**Problem description:** A faithful copy is required of the lines from the top of the entries through the line that contains "he had brought.", both included, with no pictures.

START Provided data

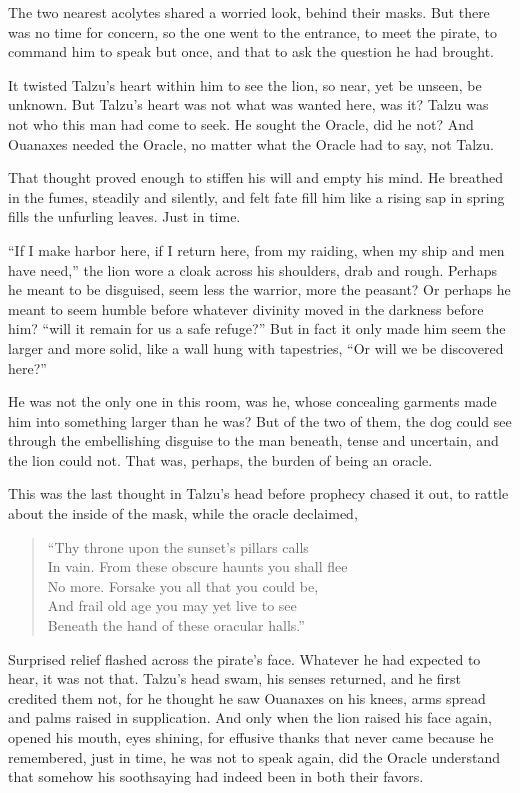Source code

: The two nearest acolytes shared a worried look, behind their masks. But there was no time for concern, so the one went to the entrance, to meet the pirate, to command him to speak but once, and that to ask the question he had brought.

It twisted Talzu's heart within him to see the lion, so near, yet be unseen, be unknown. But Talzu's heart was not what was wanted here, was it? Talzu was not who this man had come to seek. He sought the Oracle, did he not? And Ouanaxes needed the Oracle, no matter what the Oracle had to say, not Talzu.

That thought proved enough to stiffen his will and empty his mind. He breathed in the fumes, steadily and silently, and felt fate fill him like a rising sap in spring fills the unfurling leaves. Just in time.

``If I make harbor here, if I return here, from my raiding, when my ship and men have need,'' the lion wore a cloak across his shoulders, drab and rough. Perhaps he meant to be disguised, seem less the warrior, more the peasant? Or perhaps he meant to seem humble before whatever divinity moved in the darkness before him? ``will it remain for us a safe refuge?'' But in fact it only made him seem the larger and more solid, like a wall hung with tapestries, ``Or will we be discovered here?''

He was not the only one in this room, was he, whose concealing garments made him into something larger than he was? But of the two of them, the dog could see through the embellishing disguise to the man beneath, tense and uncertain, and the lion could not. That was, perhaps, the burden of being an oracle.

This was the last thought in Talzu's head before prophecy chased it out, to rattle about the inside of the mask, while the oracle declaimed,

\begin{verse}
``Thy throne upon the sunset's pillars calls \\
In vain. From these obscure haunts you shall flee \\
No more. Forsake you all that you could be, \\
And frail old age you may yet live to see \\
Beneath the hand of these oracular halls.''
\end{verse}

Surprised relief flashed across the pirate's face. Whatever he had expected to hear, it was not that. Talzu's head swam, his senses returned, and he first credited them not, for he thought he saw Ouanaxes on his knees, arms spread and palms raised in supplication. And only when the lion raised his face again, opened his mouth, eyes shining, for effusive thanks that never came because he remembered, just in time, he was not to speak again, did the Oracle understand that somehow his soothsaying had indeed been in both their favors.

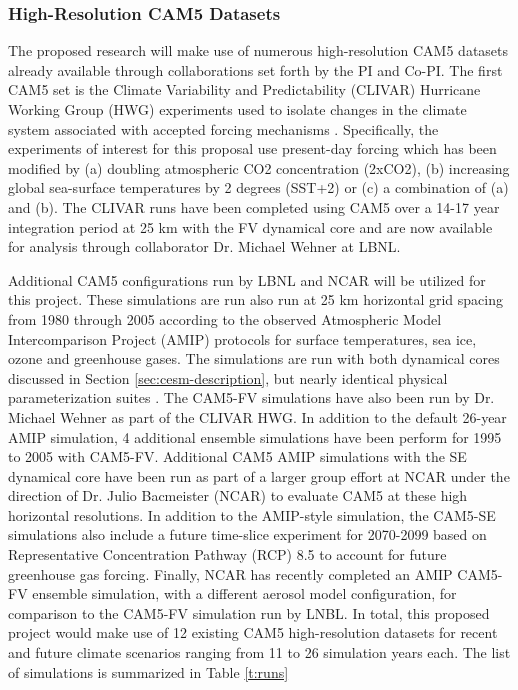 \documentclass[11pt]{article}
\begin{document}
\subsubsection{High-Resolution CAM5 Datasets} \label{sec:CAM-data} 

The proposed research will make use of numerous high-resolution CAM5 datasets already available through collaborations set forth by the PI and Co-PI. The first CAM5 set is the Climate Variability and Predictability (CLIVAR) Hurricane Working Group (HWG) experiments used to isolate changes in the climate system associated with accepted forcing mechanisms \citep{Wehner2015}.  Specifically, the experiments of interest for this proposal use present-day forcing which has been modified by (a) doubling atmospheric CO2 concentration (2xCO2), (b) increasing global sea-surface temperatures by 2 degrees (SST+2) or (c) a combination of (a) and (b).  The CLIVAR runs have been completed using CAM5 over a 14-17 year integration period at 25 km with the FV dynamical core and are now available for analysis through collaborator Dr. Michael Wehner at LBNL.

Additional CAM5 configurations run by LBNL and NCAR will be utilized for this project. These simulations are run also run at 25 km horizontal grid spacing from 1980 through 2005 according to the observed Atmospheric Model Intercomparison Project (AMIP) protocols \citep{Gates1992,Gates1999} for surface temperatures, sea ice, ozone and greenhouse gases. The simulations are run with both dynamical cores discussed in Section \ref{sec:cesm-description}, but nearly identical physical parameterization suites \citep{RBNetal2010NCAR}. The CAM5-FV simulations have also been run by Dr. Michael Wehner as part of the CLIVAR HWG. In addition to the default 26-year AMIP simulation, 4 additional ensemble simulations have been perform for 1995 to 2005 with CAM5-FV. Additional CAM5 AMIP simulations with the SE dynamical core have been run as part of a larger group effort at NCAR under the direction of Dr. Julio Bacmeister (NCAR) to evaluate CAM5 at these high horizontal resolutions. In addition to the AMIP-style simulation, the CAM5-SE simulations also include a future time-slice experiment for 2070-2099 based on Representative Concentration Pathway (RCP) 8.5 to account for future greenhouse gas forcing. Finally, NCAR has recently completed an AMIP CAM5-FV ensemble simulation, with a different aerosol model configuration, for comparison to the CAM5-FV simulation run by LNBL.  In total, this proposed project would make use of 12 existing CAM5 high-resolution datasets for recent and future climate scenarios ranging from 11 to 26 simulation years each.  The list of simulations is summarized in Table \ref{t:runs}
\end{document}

END Provided data

**Worked solution:**
Source code

: The two nearest acolytes shared a worried look, behind their masks. But there was no time for concern, so the one went to the entrance, to meet the pirate, to command him to speak but once, and that to ask the question he had brought.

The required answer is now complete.